2013-10-17 : Sylvain Le Corff and Yohan Petetin

Post date: 23-Sep-2013 11:41:18

* 15 h : Sylvain Le Corff

Continuous-time importance sampling for Jump diffusions

This talk introduces a new algorithm to sample from continuous-time jump diffusions and to estimate expectations of functionals of such diffusions. Recently, new exact algorithms have been proposed to draw samples from finite-dimensional distributions of diffusion processes and jump diffusions without any discretization step. These algorithms are based on a rejection sampling procedure and draw skeletons at some random time steps. However, these exact methods rely on strong assumptions such as the reducibility to a unit-volatility jump diffusion using the Lamperti transform. While this assumption can be proved easily for scalar diffusions, much stronger conditions are required in the multidimensional case.

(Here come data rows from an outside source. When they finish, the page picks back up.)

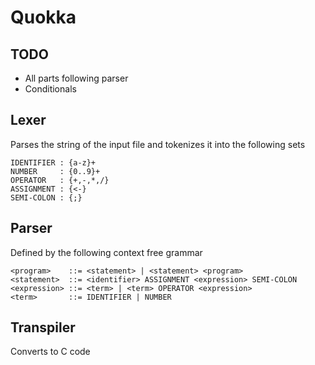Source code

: # Quokka

## TODO

- All parts following parser
- Conditionals

## Lexer

Parses the string of the input file and tokenizes it into the following sets

```
IDENTIFIER : {a-z}+
NUMBER     : {0..9}+
OPERATOR   : {+,-,*,/}
ASSIGNMENT : {<-}
SEMI-COLON : {;}
```

## Parser

Defined by the following context free grammar

```
<program>    ::= <statement> | <statement> <program>
<statement>  ::= <identifier> ASSIGNMENT <expression> SEMI-COLON
<expression> ::= <term> | <term> OPERATOR <expression>
<term>       ::= IDENTIFIER | NUMBER 
```

## Transpiler 

Converts to C code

In this contribution, we introduce a new algorithm to compute unbiased estimates of expectations of functionals of jump diffusions which can be used under weaker assumptions. This Jump Continuous Importance Sampling (JCIS) algorithm draws weighted skeletons using an importance sampling mechanism recently introduced for diffusion processes. In this case, the sampled paths are not distributed as the diffusion process but the weighted samples can be used to produce unbiased Monte Carlo estimates. The JCIS algorithm is compared to several other algorithms (Euler scheme with thinned jumps, Multilevel Monte Carlo path simulation, Jump Exact algorithm) using different models (Merton model, Sinus model, Double Jump model).

* 16 h 15 : Yohan Petetin

Single- and multiple-object filtering for Markov models with jumps

The objective of this communication is to propose algorithms for the single- and multiple-object filtering problems in hidden Markov models which involve a discrete process which models regime switching or jumps.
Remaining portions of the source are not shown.